Viviane teve direito ao afastamento do lar, sem prejuízo da guarda das crianças, menino de 4 anos e a menina de 1 ano. No despacho, o magistrado determinou escolta policial para que a jovem pudesse retirar seus pertences do local.
No dia 23 de março, terça-feira passada, Viviane procurou a Polícia Civil relatando, assustada, que o ex havia passado várias vezes em frente da casa onde ela estava.

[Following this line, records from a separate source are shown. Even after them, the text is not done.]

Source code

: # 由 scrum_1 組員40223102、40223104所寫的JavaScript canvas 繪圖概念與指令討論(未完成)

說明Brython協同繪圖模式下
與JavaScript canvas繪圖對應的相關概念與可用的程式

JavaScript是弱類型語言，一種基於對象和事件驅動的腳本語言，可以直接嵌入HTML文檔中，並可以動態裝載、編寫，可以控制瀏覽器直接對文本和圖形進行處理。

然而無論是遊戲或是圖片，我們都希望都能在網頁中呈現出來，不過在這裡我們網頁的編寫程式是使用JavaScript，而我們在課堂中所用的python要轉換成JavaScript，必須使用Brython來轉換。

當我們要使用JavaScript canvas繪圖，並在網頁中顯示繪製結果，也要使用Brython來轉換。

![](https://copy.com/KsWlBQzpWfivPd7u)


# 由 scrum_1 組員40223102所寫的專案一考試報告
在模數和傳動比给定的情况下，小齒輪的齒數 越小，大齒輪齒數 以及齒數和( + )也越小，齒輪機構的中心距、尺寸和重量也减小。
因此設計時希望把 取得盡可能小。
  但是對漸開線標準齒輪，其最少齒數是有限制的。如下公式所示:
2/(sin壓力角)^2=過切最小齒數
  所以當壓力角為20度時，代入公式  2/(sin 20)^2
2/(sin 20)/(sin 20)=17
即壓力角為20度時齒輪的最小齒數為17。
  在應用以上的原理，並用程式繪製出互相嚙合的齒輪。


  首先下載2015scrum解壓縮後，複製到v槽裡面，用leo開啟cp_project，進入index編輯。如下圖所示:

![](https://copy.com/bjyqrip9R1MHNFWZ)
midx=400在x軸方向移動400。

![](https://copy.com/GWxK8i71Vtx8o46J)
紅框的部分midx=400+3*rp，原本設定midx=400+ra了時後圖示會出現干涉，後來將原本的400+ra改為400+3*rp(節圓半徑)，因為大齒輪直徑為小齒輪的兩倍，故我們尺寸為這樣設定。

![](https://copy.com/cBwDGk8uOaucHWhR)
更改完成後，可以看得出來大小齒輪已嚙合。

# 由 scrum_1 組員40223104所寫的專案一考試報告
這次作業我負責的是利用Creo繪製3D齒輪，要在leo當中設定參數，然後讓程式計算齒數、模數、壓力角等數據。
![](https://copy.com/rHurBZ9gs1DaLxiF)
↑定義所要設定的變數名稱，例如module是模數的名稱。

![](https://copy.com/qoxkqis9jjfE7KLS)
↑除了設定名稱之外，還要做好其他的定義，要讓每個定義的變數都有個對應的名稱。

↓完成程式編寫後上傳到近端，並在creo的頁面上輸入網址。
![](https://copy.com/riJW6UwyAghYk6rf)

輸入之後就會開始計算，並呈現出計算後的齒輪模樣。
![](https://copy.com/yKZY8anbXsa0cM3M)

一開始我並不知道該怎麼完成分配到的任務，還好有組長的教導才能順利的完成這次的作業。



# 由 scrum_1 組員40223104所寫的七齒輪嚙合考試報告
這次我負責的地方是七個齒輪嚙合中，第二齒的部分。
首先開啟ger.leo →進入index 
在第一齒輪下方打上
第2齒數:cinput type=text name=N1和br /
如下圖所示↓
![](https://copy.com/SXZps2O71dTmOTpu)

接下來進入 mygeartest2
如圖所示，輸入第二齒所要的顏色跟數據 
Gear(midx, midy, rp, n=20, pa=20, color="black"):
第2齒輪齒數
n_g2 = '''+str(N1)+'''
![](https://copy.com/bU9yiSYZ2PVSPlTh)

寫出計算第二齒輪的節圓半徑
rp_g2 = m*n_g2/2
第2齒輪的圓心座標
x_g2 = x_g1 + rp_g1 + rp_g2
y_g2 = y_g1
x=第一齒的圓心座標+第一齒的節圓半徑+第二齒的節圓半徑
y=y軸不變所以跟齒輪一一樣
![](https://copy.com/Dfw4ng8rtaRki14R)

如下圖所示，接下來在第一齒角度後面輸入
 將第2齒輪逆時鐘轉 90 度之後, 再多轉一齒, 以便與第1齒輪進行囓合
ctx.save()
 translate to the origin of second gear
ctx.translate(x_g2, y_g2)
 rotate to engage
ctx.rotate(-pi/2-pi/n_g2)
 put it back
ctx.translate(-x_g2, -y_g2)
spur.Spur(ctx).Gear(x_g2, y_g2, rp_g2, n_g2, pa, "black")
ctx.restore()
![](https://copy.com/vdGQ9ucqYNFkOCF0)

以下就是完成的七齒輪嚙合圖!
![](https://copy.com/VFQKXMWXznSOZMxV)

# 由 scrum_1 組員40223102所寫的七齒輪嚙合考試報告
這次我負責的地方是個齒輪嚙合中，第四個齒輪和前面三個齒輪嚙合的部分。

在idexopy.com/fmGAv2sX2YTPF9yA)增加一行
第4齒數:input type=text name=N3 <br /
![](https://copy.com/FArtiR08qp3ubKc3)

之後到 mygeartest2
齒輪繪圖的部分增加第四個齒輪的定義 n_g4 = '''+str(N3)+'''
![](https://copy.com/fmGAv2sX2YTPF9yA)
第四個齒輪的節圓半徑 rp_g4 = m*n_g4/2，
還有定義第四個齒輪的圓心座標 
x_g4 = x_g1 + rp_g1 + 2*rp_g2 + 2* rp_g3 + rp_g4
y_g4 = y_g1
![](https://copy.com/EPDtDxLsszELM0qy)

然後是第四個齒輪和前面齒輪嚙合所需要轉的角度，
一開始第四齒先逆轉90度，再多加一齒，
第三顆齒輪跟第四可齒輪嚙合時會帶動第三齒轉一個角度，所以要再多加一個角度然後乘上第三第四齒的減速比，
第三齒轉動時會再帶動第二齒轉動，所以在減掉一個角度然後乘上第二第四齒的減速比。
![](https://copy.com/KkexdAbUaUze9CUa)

Soube que o ex-marido havia comprado uma arma e que William teria dito à mãe dela que “de hoje não passa” e, para prima de Viviane, que “mataria todo mundo”.
Os policiais foram ao encalço dele, por quebra de medida protetiva, o que poderia resultar em prisão em flagrante, mas o rapaz não foi encontrado em casa ou no trabalho.
Dois dias depois, 25, o delegado Daniel Wollz Marques pediu a prisão preventiva dele, pelo que foi relatado por Viviane. “Crimes dessa natureza, normalmente ocorrido às escuras, a palavra da vítima ganha especial relevo”.
O MPMS (Ministério Público de Mato Grosso do Sul) opinou pela prisão preventiva em despacho dado no dia 26.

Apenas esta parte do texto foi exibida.